YOUR TASK. From the material that follows, please give the number of lines containing the string "SectionManager", and that number alone.

RECORDS FOR PROCESSING START

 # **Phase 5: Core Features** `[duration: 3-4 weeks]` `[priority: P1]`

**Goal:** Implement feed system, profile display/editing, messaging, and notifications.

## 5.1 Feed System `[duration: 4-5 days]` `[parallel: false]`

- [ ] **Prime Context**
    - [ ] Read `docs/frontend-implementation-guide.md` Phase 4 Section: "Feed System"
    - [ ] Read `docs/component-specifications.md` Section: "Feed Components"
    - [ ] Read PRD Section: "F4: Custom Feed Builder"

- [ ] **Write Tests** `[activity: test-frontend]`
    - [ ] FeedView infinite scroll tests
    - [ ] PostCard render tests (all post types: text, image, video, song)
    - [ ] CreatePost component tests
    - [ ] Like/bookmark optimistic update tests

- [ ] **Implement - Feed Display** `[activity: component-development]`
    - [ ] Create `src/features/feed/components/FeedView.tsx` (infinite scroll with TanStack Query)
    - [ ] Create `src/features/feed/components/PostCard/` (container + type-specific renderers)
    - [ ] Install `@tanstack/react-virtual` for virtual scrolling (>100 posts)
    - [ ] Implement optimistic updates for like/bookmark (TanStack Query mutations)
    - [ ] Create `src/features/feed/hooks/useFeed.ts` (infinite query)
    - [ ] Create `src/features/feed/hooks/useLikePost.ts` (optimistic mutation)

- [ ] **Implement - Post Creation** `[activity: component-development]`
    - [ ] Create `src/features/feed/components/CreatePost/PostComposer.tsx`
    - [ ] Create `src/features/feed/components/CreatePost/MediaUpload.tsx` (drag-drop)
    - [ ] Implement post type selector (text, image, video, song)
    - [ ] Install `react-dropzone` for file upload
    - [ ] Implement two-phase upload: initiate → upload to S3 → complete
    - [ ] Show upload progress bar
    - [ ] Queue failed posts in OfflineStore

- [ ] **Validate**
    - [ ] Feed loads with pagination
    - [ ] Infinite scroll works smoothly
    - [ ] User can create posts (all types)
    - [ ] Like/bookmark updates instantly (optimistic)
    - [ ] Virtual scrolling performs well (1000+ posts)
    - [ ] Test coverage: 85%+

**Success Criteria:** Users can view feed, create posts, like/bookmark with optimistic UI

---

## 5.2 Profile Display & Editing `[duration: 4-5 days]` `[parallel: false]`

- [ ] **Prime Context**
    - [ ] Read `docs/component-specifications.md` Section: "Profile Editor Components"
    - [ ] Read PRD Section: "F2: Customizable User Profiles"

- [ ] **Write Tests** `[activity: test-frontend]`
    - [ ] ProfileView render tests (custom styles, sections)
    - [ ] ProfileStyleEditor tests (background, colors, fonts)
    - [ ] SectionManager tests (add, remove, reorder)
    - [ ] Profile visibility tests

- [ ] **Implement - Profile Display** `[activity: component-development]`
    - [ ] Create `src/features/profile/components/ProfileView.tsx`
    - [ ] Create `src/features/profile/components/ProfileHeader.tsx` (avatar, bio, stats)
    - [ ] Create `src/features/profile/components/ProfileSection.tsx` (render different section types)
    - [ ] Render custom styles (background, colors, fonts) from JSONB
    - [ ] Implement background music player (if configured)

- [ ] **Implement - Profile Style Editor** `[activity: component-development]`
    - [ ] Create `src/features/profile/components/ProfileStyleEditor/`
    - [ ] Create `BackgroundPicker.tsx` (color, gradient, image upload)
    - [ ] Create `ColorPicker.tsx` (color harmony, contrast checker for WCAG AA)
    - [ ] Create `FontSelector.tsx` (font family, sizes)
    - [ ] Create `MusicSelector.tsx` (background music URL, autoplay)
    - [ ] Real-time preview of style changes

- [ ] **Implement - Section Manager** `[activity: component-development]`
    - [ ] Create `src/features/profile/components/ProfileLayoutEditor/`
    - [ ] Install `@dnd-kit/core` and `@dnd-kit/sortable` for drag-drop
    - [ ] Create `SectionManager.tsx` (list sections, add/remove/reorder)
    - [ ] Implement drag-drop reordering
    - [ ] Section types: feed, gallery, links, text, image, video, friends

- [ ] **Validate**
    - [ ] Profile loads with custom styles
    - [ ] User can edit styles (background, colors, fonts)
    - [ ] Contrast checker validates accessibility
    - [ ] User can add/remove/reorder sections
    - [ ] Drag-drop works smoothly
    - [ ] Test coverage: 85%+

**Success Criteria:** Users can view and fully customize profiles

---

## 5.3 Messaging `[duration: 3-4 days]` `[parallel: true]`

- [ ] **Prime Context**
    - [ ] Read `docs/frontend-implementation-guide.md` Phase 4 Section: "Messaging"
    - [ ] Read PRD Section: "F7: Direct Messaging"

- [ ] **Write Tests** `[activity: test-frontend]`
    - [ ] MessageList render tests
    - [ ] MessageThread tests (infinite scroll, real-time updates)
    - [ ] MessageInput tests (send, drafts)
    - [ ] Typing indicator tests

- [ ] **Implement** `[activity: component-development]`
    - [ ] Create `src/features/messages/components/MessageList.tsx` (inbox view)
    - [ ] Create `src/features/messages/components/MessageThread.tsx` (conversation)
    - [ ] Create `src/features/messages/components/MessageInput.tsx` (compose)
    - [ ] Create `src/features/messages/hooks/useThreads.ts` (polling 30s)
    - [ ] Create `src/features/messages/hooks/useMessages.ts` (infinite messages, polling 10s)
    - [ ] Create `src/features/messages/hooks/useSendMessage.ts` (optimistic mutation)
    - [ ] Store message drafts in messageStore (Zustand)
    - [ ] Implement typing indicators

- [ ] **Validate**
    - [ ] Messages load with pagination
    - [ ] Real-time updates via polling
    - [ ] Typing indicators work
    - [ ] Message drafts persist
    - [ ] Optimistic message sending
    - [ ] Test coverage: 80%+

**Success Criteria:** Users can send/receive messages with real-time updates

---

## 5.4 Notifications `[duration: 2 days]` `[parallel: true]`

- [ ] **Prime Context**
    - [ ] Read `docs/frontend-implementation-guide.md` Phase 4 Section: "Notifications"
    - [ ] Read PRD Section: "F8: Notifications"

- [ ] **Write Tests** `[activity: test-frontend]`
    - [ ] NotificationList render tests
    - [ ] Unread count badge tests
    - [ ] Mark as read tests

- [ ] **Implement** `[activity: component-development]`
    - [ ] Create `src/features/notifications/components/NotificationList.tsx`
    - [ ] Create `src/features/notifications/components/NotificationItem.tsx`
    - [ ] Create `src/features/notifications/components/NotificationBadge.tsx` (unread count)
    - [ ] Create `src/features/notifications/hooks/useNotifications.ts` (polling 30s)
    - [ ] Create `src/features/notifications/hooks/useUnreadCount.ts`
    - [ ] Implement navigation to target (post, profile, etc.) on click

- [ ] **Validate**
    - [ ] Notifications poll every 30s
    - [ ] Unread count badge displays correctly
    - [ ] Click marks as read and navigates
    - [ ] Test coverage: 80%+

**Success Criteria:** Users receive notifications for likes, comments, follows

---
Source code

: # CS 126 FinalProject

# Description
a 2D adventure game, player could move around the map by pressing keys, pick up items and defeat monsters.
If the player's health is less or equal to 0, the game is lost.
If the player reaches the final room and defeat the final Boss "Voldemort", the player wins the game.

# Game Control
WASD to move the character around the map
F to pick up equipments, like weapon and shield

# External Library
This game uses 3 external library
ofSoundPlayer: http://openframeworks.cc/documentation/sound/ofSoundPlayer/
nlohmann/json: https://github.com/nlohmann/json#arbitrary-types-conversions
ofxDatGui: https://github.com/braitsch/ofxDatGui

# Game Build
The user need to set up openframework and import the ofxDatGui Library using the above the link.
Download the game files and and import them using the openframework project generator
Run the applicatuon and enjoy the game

RECORDS FOR PROCESSING END

ANSWER SECTION. 2